-- Input data follows --

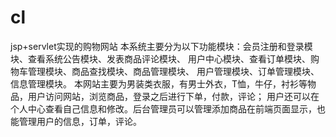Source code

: # cl
jsp+servlet实现的购物网站
本系统主要分为以下功能模块：会员注册和登录模块、查看系统公告模块、发表商品评论模块、
用户中心模块、查看订单模块、购物车管理模块、商品查找模块、商品管理模块、
用户管理模块、订单管理模块、信息管理模块。
本网站主要为男装类衣服，有男士外衣，T恤，牛仔，衬衫等物品，用户访问网站，浏览商品，登录之后进行下单，付款，评论；
用户还可以在个人中心查看自己信息和修改。后台管理员可以管理添加商品在前端页面显示，也能管理用户的信息，订单，评论。

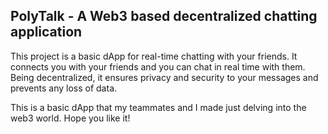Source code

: ## PolyTalk - A Web3 based decentralized chatting application

This project is a basic dApp for real-time chatting with your friends.
It connects you with your friends and you can chat in real time with them.
Being decentralized, it ensures privacy and security to your messages and prevents any loss of data.

This is a basic dApp that my teammates and I made just delving into the web3 world. Hope you like it!
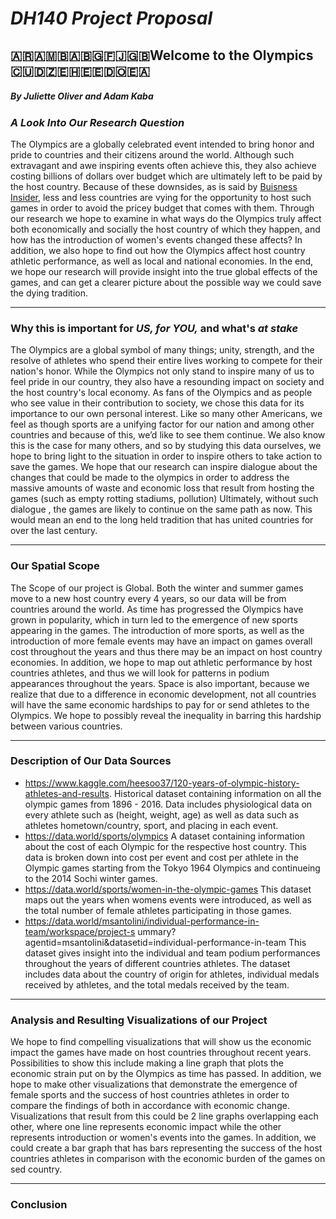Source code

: # *__DH140 Project Proposal__*
##  :argentina::armenia::bosnia_herzegovina::bulgaria::fiji::gb:Welcome to the Olympics :cuba::algeria::western_sahara::estonia::dominican_republic::ceuta_melilla:
##### By Juliette Oliver and Adam Kaba
### _A Look Into Our Research Question_


The Olympics are a globally celebrated event intended to bring honor and pride to countries and their citizens around the world. Although such extravagant and awe inspiring events often achieve this, they also achieve costing billions of dollars over budget which are ultimately left to be paid by the host country. Because of these downsides, as is said by [Buisness Insider](https://www.businessinsider.com/future-olympics-no-country-wants-to-host-games-2018-2), less and less countries are vying for the opportunity to host such games in order to avoid the pricey budget that comes with them. Through our research we hope to examine in what ways do the Olympics truly affect both economically and socially the host country of which they happen, and how has the introduction of women's events changed these affects? In addition, we also hope to find out how the Olympics affect host country athletic performance, as well as local and national economies. In the end, we hope our research will provide insight into the true global effects of the games, and can get a clearer picture about the possible way we could save the dying tradition.
___
### __Why this is important for *US, for YOU,* and what's *at stake*__

The Olympics are a global symbol of many things; unity, strength, and the resolve of athletes who spend their entire lives working to compete for their nation's honor. While the Olympics not only stand to inspire many of us to feel pride in our country, they also have a resounding impact on society and the host country's local economy. As fans of the Olympics and as people who see value in their contribution to society, we chose this data for its importance to our own personal interest. Like so many other Americans, we feel as though sports are a unifying factor for our nation and among other countries and because of this, we’d like to see them continue. We also know this is the case for many others, and so by studying this data ourselves, we hope to bring light to the situation in order to inspire others to take action to save the games. We hope that our research can inspire dialogue about the changes that could be made to the olympics in order to address the massive amounts of waste and economic loss that result from hosting the games (such as empty rotting stadiums, pollution) Ultimately, without such dialogue , the games are likely to continue on the same path as now. This would mean an end to the long held tradition that has united countries for over the last century.
___
### Our Spatial Scope
The Scope of our project is Global. Both the winter and summer games move to a new host country every 4 years, so our data will be from countries around the world.
As time has progressed the Olympics have grown in popularity, which in turn led to the emergence of new sports appearing in the games. The introduction of more sports, as well as the introduction of more female events may have an impact on games overall cost throughout the years and thus there may be an impact on host country economies. In addition, we hope to map out athletic performance by host countries athletes, and thus we will look for patterns in podium appearances throughout the years. Space is also important, because we realize that due to a difference in economic development, not all countries will have the same economic hardships to pay for or send athletes to the Olympics. We hope to possibly reveal the inequality in barring this hardship between various countries.
___
### Description of Our Data Sources
- https://www.kaggle.com/heesoo37/120-years-of-olympic-history-athletes-and-results. Historical dataset containing information on all the olympic games from 1896 - 2016. Data includes physiological data on every athlete such as (height, weight, age) as well as data such as athletes hometown/country, sport, and placing in each event.
- https://data.world/sports/olympics  A dataset containing information about the cost of each Olympic for the respective host country. This data is broken down into cost per event and cost per athlete in the Olympic games starting from the Tokyo 1964 Olympics and continueing to the 2014 Sochi winter games. 
- https://data.world/sports/women-in-the-olympic-games This dataset maps out the years when womens events were introduced, as well as the total number of female athletes participating in those games.
- https://data.world/msantolini/individual-performance-in-team/workspace/project-s ummary?agentid=msantolini&datasetid=individual-performance-in-team This dataset gives insight into the individual and team podium performances throughout the years of different countries athletes. The dataset includes data about the country of origin for athletes, individual medals received by athletes, and the total medals received by the team.
___ 
### Analysis and Resulting Visualizations of our Project
We hope to find compelling visualizations that will show us the economic impact the games have made on host countries throughout recent years. 
Possibilities to show this include making a line graph that plots the economic strain put on by the Olympics as time has passed.
In addition, we hope to make other visualizations that demonstrate the emergence of female sports and the success of host countries athletes in order to compare the findings of both in accordance with economic change.
Visualizations that result from this could be 2 line graphs overlapping each other, where one line represents economic impact while the other represents introduction or women's events into the games. In addition, we could create a bar graph that has bars representing the success of the host countries athletes in comparison with the economic burden of the games on sed country.

____
### Conclusion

-- Input data concluded --

Your objective:
Go through the records above and report how many lines contain "made". Write the number only.

Solution to this exercise:
3